Monday, 13 June 2016

NZETC scheduled mainenance on Tuesday 21st June

The New Zealand Electronic Text Collection will be down for an extended period of time on the morning of Tuesday the 21st of June due to scheduled maintenance. We apologise for the inconvenience.

Tuesday, 17 May 2016

Carnival Student Graduation Programmes are now live

To mark the first graduation ceremony of 2016 the Carnival collection of Victoria student graduation programmes is now live on the NZETC.

The collection contains official ceremony programmes, revue performance scripts and other capping ephemera from 1903 to 1993. Interestingly the early performances included songs in Te Reo Māori.

Victoria's graduation ceremony was initially known as 'capping day' before becoming a week long celebration. Like today a formal capping parade and ceremony was held which was then followed by a student revue performance.

The first Carnival began with a performance at the Sydney Street schoolroom in 1903 and soon moved to the Town Hall. By the 1950s productions were held at the Wellington Opera House. A notable feature of the student revue performance were songs that teased the University and lecturers. In later years the targets of these songs included local and national personalities.


http://nzetc.victoria.ac.nz/tm/scholarly/tei-corpus-carnival.html

Thursday, 10 March 2016

Complete Prose of James K. Baxter digitised for free access



A lifetime of prose by celebrated New Zealand writer James K. Baxter covering over a million words and four hefty hardback books is being released free on the internet by Victoria University.

Baxter’s prose is now accessible through the NZETC (New Zealand Electronic Text Collection), Victoria University’s large and ever-growing digital resource comprising historical texts, manuscripts, and contemporary texts.

Complete Prose was published as a four-volume set last year by Victoria University Press. It is edited by Baxter scholar John Weir, who began working on the publication 40 years ago. Its publication was met with praise by scholars, critics and Baxter fans.

In his review in the NZ Listener, Baxter scholar Paul Millar said, “Reading Baxter’s Complete Prose en masse offers new and unexpected perspectives on his life and work.”
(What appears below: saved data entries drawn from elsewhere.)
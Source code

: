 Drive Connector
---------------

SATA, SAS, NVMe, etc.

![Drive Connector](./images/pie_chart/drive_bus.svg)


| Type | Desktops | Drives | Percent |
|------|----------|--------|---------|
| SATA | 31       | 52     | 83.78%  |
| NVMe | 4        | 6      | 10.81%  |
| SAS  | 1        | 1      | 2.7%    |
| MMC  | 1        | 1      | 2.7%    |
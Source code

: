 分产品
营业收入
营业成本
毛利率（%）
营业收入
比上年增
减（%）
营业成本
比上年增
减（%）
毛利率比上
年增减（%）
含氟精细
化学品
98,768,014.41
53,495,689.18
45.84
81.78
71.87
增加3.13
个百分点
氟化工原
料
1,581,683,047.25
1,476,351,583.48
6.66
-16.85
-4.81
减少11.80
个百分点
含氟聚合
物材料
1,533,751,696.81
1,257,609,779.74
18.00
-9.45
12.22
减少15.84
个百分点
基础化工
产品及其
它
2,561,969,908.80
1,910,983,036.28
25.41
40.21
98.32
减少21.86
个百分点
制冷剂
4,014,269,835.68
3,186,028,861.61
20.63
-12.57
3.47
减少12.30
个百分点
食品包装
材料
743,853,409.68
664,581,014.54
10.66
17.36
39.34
The four volumes draw on Baxter’s prose writing from his first draft of ‘Before Sunrise’ as a teenager in 1942 to his ‘Confession to the Lord Christ’ shortly before his death in 1972. Reviews, essays, lectures, journal articles, interviews and correspondence with friends and critics are some of what readers will be able to browse. The volumes are a chronicle of Baxter’s life and times, his preferences and prejudices, his crises and turbulent occasions.

Fergus Barrowman, publisher at Victoria University Press, says Complete Prose is a significant addition to Baxter scholarship.

Complete Prose is a testament to Baxter’s huge contribution to New Zealand literature, culture and society. In its digital form, it will be readily accessible to many more readers, which will allow a continuing engagement with Baxter’s work.”

Wednesday, 28 October 2015

Remember these? The Ready to Read Collection is now live


Get ready for a trip down memory lane as the Ready to Read books that many New Zealand children used to learn to read are now online.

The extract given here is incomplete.